[Saved data entries]
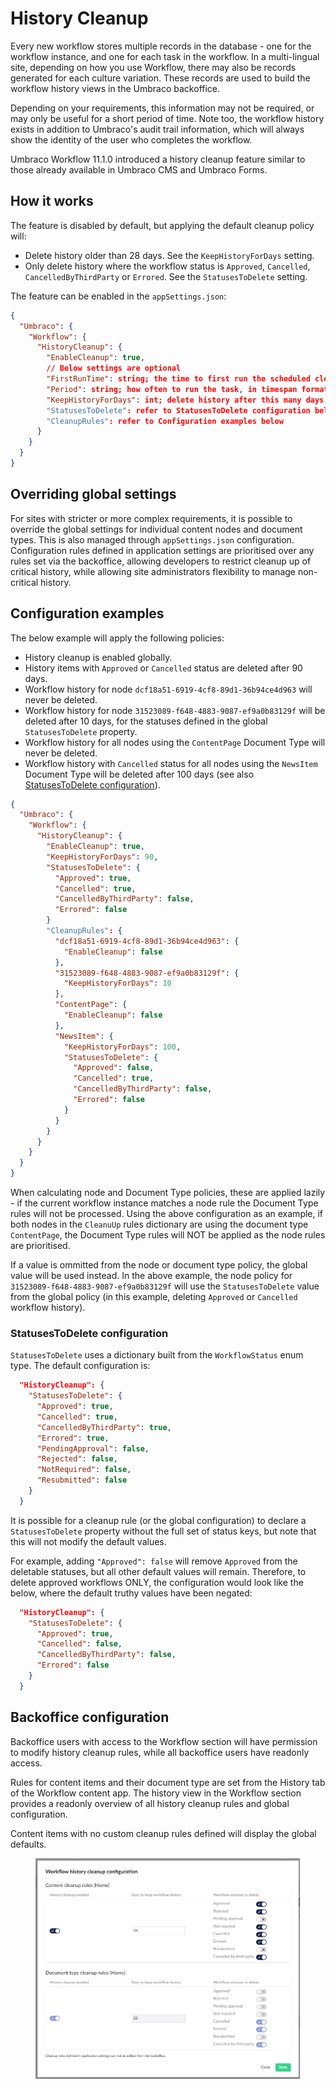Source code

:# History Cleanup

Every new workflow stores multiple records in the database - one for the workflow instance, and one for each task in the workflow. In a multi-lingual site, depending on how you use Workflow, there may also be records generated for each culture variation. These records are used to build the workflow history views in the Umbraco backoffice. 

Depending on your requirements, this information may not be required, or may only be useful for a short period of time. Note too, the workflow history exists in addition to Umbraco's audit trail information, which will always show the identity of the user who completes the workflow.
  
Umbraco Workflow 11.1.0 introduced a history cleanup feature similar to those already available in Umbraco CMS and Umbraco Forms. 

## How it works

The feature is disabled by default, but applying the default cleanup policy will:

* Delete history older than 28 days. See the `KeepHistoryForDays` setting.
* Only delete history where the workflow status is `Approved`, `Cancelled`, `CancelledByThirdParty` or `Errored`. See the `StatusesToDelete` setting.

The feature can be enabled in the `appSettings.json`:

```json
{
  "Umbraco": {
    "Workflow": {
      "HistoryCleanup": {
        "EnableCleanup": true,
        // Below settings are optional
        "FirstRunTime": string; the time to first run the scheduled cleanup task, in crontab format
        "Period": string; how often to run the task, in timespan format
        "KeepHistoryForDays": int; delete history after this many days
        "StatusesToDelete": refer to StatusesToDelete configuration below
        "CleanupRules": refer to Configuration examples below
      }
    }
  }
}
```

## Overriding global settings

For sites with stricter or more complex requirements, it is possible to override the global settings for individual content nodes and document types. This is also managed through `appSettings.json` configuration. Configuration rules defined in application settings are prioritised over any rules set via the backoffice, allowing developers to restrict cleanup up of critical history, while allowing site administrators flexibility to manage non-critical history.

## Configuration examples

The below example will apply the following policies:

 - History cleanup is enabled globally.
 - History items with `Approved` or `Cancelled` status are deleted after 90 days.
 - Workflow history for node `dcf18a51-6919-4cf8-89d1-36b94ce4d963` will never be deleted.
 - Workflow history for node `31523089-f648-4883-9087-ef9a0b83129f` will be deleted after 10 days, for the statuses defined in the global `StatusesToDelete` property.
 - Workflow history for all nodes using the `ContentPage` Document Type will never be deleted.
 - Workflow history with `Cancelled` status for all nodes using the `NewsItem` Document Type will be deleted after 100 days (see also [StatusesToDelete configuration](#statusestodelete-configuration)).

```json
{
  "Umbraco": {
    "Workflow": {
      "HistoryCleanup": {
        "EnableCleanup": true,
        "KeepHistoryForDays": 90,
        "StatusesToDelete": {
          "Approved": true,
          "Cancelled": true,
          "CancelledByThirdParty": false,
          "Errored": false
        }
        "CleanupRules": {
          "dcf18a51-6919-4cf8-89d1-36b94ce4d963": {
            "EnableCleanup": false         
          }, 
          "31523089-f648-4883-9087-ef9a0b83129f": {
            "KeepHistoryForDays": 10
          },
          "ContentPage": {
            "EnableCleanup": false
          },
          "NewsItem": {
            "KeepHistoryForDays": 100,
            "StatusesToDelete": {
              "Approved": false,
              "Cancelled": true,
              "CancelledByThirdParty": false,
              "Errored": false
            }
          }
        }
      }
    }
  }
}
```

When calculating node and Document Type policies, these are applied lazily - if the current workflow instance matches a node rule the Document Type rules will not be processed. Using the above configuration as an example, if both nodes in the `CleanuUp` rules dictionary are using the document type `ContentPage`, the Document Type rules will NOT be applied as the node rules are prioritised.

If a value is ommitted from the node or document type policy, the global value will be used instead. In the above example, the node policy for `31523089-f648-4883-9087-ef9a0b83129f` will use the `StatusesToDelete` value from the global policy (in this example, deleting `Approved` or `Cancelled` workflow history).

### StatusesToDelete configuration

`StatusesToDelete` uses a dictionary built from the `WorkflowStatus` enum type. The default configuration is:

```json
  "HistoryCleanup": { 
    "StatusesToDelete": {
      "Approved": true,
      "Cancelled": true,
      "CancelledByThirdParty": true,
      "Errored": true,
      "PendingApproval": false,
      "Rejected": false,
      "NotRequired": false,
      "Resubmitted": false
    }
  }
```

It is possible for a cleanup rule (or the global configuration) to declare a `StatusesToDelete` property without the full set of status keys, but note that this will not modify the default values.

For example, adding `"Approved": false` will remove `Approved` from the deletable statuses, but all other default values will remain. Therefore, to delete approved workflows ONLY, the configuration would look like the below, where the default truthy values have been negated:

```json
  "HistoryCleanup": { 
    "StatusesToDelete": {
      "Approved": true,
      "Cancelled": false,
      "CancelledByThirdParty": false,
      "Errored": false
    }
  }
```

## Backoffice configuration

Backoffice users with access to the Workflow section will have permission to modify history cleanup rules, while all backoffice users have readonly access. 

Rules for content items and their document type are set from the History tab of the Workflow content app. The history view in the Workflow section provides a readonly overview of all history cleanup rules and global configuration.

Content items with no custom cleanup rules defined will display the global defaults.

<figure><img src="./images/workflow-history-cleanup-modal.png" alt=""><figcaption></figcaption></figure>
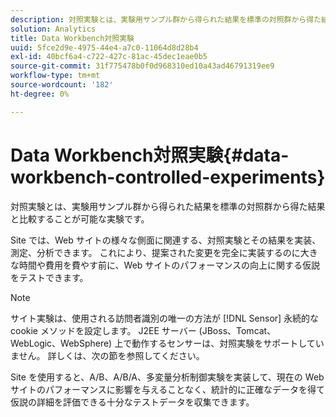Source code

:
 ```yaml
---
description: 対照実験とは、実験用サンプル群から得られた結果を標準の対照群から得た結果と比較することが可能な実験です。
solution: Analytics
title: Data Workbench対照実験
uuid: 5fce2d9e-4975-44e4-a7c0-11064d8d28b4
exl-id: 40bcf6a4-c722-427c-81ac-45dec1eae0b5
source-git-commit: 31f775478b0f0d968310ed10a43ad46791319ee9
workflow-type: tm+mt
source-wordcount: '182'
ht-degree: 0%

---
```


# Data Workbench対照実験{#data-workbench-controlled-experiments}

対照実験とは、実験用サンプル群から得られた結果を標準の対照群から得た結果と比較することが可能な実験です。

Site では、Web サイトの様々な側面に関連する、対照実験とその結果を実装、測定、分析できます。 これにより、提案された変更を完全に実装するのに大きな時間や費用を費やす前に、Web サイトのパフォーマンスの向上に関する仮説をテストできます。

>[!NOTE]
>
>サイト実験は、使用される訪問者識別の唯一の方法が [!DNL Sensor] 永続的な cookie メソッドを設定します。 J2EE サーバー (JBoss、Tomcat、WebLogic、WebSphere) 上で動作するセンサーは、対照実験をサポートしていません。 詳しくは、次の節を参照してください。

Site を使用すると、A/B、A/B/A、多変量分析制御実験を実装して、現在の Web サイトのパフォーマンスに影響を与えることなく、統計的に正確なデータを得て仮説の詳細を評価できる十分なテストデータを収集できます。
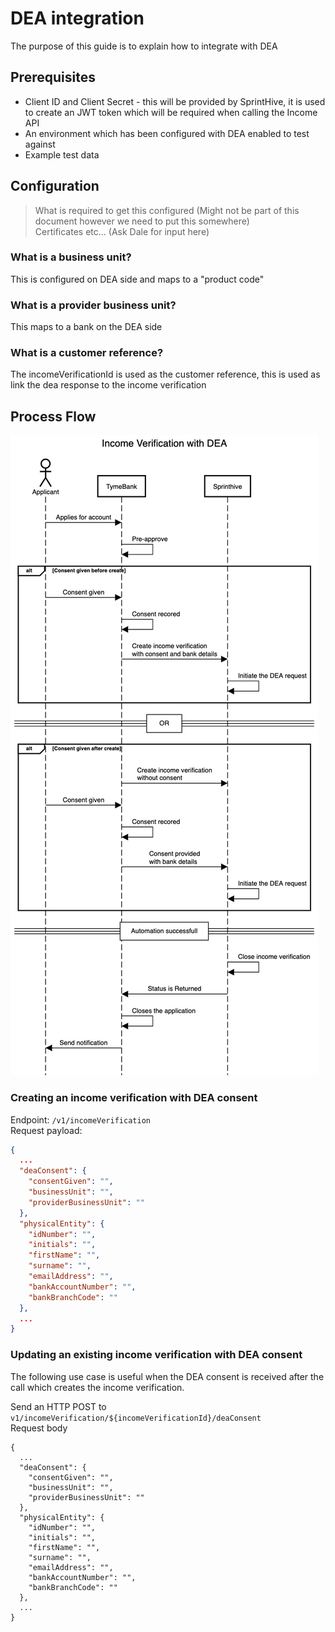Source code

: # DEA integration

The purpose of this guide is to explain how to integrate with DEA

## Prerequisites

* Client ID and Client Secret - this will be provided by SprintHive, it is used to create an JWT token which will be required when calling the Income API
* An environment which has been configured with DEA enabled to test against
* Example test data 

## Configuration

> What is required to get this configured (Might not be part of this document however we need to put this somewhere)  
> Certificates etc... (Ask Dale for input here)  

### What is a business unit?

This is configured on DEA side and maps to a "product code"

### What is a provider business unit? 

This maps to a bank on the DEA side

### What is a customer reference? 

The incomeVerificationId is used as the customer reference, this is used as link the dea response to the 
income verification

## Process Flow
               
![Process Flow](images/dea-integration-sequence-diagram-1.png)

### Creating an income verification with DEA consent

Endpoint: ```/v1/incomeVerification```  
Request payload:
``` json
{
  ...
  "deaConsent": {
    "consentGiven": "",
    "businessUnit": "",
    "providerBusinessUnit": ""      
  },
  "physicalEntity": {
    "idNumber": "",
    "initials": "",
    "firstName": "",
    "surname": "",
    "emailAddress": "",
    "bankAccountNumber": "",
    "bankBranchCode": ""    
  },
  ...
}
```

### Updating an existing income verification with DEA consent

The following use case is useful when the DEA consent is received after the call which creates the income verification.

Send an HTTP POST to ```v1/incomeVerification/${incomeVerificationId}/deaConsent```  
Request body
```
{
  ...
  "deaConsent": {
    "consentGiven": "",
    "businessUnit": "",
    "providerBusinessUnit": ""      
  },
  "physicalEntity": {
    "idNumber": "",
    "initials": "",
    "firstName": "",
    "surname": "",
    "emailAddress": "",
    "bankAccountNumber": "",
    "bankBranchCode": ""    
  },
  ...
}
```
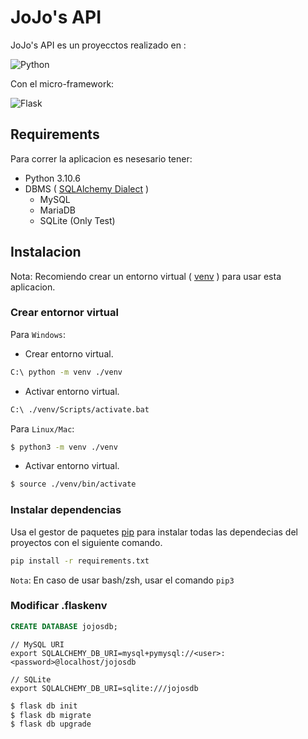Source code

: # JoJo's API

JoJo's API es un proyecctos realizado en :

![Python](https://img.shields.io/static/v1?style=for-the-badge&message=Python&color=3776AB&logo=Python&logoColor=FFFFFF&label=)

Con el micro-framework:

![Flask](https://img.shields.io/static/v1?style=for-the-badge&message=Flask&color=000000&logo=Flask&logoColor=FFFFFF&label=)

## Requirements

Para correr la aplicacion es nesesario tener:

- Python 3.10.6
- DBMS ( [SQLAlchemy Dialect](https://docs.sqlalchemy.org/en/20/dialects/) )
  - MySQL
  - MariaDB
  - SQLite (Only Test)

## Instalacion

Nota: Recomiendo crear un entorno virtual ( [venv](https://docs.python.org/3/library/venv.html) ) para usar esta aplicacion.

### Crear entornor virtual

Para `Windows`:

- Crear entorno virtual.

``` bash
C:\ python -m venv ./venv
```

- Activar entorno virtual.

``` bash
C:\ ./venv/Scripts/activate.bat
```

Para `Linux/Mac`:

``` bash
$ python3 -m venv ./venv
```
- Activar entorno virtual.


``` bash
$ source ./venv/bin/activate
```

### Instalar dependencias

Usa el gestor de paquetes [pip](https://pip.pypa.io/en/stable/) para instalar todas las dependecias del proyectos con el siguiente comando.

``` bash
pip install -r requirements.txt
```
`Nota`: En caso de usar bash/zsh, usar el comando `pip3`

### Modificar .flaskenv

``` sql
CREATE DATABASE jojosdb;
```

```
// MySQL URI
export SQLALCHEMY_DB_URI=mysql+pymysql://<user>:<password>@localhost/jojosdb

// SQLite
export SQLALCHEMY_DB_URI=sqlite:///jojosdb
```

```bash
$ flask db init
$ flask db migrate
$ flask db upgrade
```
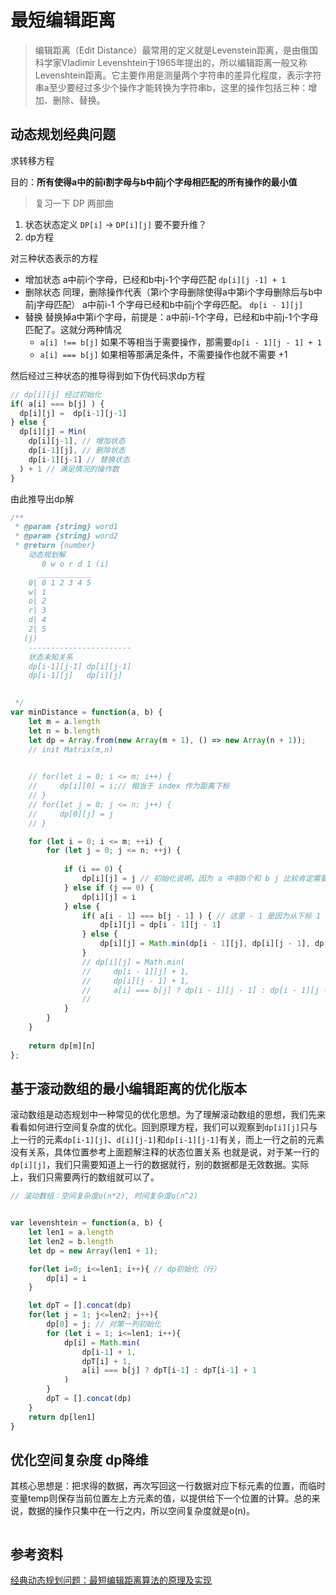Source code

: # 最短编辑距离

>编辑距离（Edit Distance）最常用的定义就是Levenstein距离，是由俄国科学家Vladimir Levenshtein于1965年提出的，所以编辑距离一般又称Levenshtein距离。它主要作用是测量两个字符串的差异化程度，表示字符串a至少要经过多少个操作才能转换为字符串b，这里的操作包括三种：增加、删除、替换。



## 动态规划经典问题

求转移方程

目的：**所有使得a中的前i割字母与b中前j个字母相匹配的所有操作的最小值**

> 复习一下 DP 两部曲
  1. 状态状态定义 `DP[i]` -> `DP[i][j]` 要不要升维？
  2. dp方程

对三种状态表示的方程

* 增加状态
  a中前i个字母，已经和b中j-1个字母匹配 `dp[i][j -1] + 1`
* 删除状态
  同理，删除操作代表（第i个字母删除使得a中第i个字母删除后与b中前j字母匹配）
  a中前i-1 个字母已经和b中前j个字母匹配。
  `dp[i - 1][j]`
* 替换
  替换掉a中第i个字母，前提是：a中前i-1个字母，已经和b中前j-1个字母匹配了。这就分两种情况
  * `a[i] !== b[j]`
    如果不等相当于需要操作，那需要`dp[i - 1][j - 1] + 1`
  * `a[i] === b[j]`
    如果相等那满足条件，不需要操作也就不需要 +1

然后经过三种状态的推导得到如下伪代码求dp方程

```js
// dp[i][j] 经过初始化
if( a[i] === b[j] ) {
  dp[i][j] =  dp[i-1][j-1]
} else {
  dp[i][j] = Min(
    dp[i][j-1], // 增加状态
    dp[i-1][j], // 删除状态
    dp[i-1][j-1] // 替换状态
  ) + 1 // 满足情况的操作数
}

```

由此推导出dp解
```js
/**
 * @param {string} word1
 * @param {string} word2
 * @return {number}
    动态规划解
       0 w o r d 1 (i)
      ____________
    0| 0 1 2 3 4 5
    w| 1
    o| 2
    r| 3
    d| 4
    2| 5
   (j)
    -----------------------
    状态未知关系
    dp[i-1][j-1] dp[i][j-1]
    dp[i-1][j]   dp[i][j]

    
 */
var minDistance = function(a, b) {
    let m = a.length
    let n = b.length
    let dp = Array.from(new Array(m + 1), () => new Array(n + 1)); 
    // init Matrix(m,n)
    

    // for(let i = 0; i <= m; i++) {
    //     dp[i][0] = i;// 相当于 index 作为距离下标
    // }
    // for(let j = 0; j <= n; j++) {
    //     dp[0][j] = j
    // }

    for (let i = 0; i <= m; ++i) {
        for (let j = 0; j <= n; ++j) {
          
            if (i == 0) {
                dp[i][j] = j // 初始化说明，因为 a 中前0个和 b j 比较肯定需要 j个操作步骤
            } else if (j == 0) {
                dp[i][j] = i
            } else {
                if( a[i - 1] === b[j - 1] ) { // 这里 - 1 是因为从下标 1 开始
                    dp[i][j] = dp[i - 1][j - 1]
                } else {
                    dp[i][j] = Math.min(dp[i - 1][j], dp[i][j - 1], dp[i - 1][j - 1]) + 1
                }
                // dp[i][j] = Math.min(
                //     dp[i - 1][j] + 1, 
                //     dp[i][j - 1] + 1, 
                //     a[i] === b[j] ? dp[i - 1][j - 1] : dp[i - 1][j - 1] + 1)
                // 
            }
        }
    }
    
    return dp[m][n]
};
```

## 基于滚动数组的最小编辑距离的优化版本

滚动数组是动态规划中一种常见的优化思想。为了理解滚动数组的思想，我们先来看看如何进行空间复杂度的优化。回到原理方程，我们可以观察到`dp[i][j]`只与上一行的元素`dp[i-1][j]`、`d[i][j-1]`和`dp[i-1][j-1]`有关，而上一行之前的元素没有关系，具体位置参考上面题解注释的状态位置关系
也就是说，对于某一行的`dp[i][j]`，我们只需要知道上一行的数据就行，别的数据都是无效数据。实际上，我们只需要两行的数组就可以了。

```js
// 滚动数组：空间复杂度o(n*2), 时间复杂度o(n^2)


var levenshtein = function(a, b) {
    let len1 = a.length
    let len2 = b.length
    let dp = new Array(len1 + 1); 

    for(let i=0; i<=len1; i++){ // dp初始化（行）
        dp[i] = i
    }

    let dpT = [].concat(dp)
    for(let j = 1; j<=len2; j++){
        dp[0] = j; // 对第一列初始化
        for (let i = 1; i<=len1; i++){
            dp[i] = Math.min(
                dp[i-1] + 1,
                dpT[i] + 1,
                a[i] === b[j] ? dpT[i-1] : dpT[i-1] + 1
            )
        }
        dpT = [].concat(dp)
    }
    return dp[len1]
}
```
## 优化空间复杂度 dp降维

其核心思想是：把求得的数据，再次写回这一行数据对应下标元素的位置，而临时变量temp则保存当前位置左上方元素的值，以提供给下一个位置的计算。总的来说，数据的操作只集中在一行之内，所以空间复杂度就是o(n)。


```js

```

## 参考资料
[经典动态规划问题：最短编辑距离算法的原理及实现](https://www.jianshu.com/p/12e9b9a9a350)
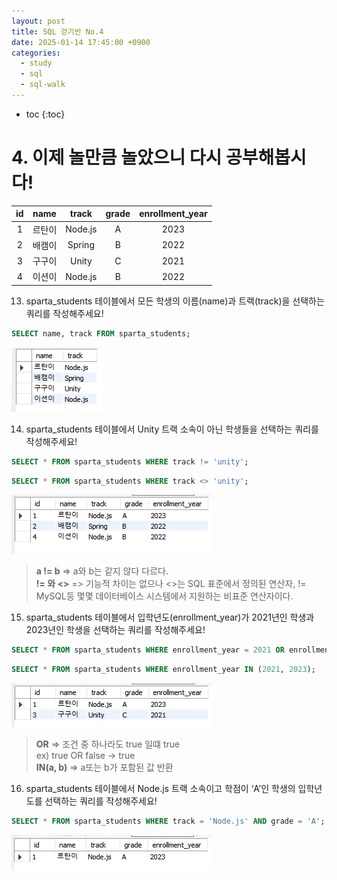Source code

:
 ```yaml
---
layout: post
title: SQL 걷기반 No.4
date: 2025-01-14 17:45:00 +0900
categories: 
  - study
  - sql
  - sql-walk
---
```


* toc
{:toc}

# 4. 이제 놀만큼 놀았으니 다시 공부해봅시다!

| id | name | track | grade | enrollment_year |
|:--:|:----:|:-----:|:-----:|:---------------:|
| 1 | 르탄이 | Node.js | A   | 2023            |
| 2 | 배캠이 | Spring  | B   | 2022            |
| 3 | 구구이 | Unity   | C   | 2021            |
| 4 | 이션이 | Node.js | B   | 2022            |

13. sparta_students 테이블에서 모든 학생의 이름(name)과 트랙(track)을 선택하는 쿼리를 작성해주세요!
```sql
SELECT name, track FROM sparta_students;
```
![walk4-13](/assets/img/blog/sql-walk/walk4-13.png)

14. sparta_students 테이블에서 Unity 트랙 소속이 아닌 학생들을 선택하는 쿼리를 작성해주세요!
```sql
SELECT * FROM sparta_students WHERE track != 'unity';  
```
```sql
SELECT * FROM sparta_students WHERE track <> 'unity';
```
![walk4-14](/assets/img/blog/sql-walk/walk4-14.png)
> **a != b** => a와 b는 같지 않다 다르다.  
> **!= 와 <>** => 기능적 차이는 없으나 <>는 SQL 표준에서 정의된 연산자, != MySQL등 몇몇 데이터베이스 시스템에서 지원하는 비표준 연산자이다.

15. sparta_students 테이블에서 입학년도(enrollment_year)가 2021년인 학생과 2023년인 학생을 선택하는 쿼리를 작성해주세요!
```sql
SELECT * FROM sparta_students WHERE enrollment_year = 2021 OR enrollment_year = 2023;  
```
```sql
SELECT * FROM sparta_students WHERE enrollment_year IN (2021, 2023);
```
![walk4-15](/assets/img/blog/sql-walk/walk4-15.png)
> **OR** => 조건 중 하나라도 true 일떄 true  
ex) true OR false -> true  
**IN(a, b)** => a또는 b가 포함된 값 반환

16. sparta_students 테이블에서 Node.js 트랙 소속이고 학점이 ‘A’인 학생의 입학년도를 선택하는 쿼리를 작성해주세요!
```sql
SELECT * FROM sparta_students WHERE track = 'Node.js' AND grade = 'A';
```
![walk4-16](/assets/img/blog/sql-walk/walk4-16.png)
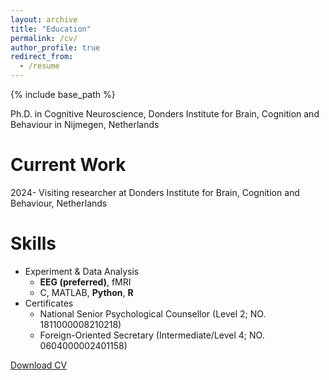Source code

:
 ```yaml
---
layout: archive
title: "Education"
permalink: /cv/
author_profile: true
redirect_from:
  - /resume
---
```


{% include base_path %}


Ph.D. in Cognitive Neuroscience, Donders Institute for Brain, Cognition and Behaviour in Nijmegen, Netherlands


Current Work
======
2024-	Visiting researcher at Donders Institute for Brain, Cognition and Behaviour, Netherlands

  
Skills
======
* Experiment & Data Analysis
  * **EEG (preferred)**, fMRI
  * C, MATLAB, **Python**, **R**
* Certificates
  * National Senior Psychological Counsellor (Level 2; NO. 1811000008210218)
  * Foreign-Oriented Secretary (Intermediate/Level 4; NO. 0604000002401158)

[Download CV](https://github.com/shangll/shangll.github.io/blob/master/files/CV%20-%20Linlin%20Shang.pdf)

| Activity |
Taking the entries above, print exactly the lines starting at the line with "Experiment & Data Analysis" and ending at the line with "4; NO. 0604000002401158)", both included.

| Answer box |
* Experiment & Data Analysis
  * **EEG (preferred)**, fMRI
  * C, MATLAB, **Python**, **R**
* Certificates
  * National Senior Psychological Counsellor (Level 2; NO. 1811000008210218)
  * Foreign-Oriented Secretary (Intermediate/Level 4; NO. 0604000002401158)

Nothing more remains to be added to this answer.